You mentioned Star Trek the other day; now it's my turn. On the first episode of Stark Trek: TNG, Q held the human race on trial for being a savage, child race. They encountered a new life form and Q expected them to destroy it because it was different and firing upon their allies. They did not. I cannot help but wonder whether Q was looking at the human race circa 2006.

But if you want to be like them, you'll have to emulate. -Ayria

o ceallaigh's picture

The minority view

Hindsight is 20-20, ain't it?

America is content to recognize soverign nations when it is time to take them out, but not when it is time to rebuild them.

Actually, this is the historical norm, I think. Our recent history is dominated with the image of the exception, the rebuilding of former adversaries Germany and Japan. Of course, this event was viewed through the twin prisms of the disaster of Versailles and the imminent threat of the Soviet Union - and it was hotly debated in the US in the first years after WWII, when a large number of Americans wanted no more than to dismantle every vestige of the war effort and the entanglements in Europe and elsewhere. The Marshall Plan was by no means automatic. Imagine what the world would be now if that vision had failed ...

As you must know by now, I think the issues in America far transcend the war in Iraq. In few: are we so immersed in our things that we have forgotten why we have prospered? Have we gone from modelling a dream to protecting our stash? Every good sports coach knows that "protecting a lead" is the surest way to lose it. We tolerate corruption at all levels of life, 'cause otherwise we might lose something. Churchill was, after all, a politician. He made points throughout his career that were the equivalent of "blood, toil, tears, and sweat", but (for example, during the "appeasement" policies of Neville Chamberlain) they were largely ignored. Until history put them in stark contrast - and then they became "words for the ages". If we are the learning beings we are supposed to be, we should take the lesson and learn to act before the Nazi hordes are camped on the banks of the Channel. sigh.

As for Q and "savage, child race": it takes one to know one. Amazing how, almost without exception, human conceptions of Supreme Beings make them out to be overlarge, thoroughly spoiled infants. I guess we can't see any benefit in Omnipotence unless we can use it to trash those whom we think have spit on us.

IntricateGirl's picture

You are probably right.

"Actually, this is the historical norm, I think."

Now that I think about it, you might be right. The further back in history I go, the more this seems true.

"Have we gone from modelling a dream to protecting our stash?"

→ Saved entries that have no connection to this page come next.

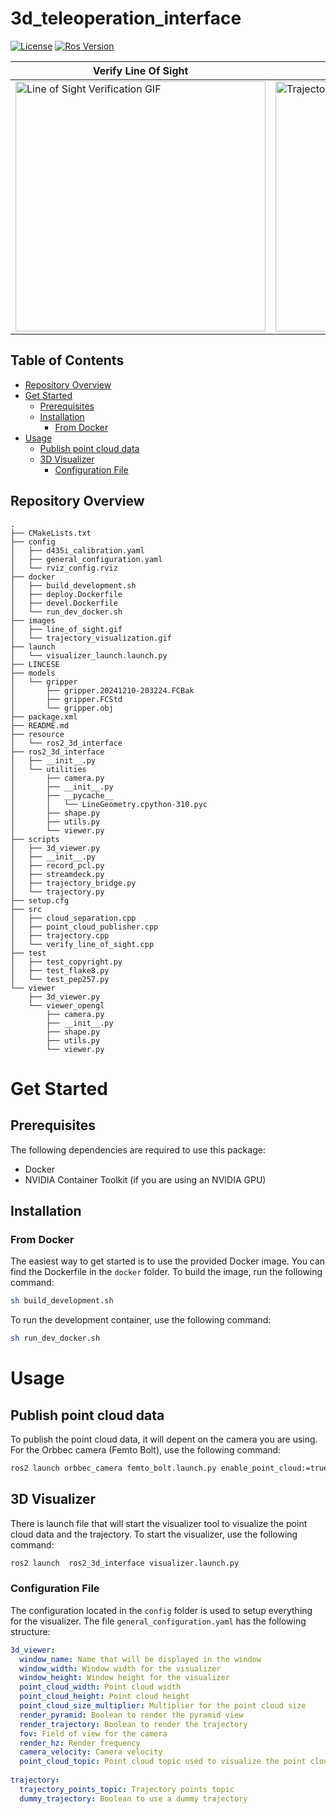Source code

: # 3d_teleoperation_interface

[![License](https://img.shields.io/badge/License-BSD%203--Clause-blue.svg)](
https://opensource.org/licenses/BSD-3-Clause)
[![Ros Version](https://img.shields.io/badge/ROS2-Humble-green)](
https://docs.ros.org/en/humble/index.html)


| Verify Line Of Sight                                  | 3D Visualizer of the trajectory                     |
|-------------------------------------------------------|-----------------------------------------------------|
| <img src="https://github.com/hucebot/3d_teleoperation_interface/blob/dev/images/line_of_sight.gif" alt="Line of Sight Verification GIF" width="400"> | <img src="https://github.com/hucebot/3d_teleoperation_interface/blob/dev/images/trajectory_visualization.gif" alt="Trajectory Visualization GIF" width="400"> |


## Table of Contents
- [Repository Overview](#repository-overview)
- [Get Started](#get-started)
  - [Prerequisites](#prerequisites)
  - [Installation](#installation)
    - [From Docker](#from-docker)
- [Usage](#usage)
    - [Publish point cloud data](#publish-point-cloud-data)
    - [3D Visualizer](#3d-visualizer)
        - [Configuration File](#configuration-file)

## Repository Overview
```plaintext
.
├── CMakeLists.txt
├── config
│   ├── d435i_calibration.yaml
│   ├── general_configuration.yaml
│   └── rviz_config.rviz
├── docker
│   ├── build_development.sh
│   ├── deploy.Dockerfile
│   ├── devel.Dockerfile
│   └── run_dev_docker.sh
├── images
│   ├── line_of_sight.gif
│   └── trajectory_visualization.gif
├── launch
│   └── visualizer_launch.launch.py
├── LINCESE
├── models
│   └── gripper
│       ├── gripper.20241210-203224.FCBak
│       ├── gripper.FCStd
│       └── gripper.obj
├── package.xml
├── README.md
├── resource
│   └── ros2_3d_interface
├── ros2_3d_interface
│   ├── __init__.py
│   └── utilities
│       ├── camera.py
│       ├── __init__.py
│       ├── __pycache__
│       │   └── LineGeometry.cpython-310.pyc
│       ├── shape.py
│       ├── utils.py
│       └── viewer.py
├── scripts
│   ├── 3d_viewer.py
│   ├── __init__.py
│   ├── record_pcl.py
│   ├── streamdeck.py
│   ├── trajectory_bridge.py
│   └── trajectory.py
├── setup.cfg
├── src
│   ├── cloud_separation.cpp
│   ├── point_cloud_publisher.cpp
│   ├── trajectory.cpp
│   └── verify_line_of_sight.cpp
├── test
│   ├── test_copyright.py
│   ├── test_flake8.py
│   └── test_pep257.py
└── viewer
    ├── 3d_viewer.py
    └── viewer_opengl
        ├── camera.py
        ├── __init__.py
        ├── shape.py
        ├── utils.py
        └── viewer.py

```

# Get Started

## Prerequisites

The following dependencies are required to use this package:
- Docker
- NVIDIA Container Toolkit (if you are using an NVIDIA GPU)

## Installation

### From Docker
The easiest way to get started is to use the provided Docker image. You can find the Dockerfile in the `docker` folder. To build the image, run the following command:

```bash
sh build_development.sh
```

To run the development container, use the following command:

```bash
sh run_dev_docker.sh
```

# Usage

## Publish point cloud data
To publish the point cloud data, it will depent on the camera you are using. For the Orbbec camera (Femto Bolt), use the following command:

```bash
ros2 launch orbbec_camera femto_bolt.launch.py enable_point_cloud:=true enable_colored_point_cloud:=true
```

## 3D Visualizer
There is launch file that will start the visualizer tool to visualize the point cloud data and the trajectory. To start the visualizer, use the following command:

```bash
ros2 launch  ros2_3d_interface visualizer.launch.py
```

### Configuration File
The configuration located in the `config` folder is used to setup everything for the visualizer. The file `general_configuration.yaml` has the following structure:

```yaml
3d_viewer:
  window_name: Name that will be displayed in the window
  window_width: Window width for the visualizer
  window_height: Window height for the visualizer
  point_cloud_width: Point cloud width
  point_cloud_height: Point cloud height
  point_cloud_size_multiplier: Multiplier for the point cloud size
  render_pyramid: Boolean to render the pyramid view
  render_trajectory: Boolean to render the trajectory
  fov: Field of view for the camera
  render_hz: Render frequency
  camera_velocity: Camera velocity
  point_cloud_topic: Point cloud topic used to visualize the point cloud data
  
trajectory:
  trajectory_points_topic: Trajectory points topic
  dummy_trajectory: Boolean to use a dummy trajectory
```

Let me ask you this then. Was there ever a time we weren't just protecting our way of life rather than modelling a dream? We came over here because we wanted to keep our religion. We declared independence because we didn't want to pay taxes without somebody to protect our interests back in England. We fought a Civil War because the South wanted to keep their slaves. Have we ever been anything other than a nation of greedy little pigs?

Re: Supreme Beings. We cannot comprehend being a deity, so we project our own issues onto any God we worship. What's the old saying? God created us in His own image, and we've been trying to return the favor ever since.

But if you want to be like them, you'll have to emulate. -Ayria

ms zola's picture

I Think

I Think we the people support our beloved troops because they are our children and husbands,wives,fathers and mothers who were ordered over there. We support them. What we don't support is a war which the American people didn't want. The leadership in this counrty sent those soldiers there over on trumped up charges because THEY wanted a war.

So we can support the troops and hate the war.

How about bringing them back to shore up our borders!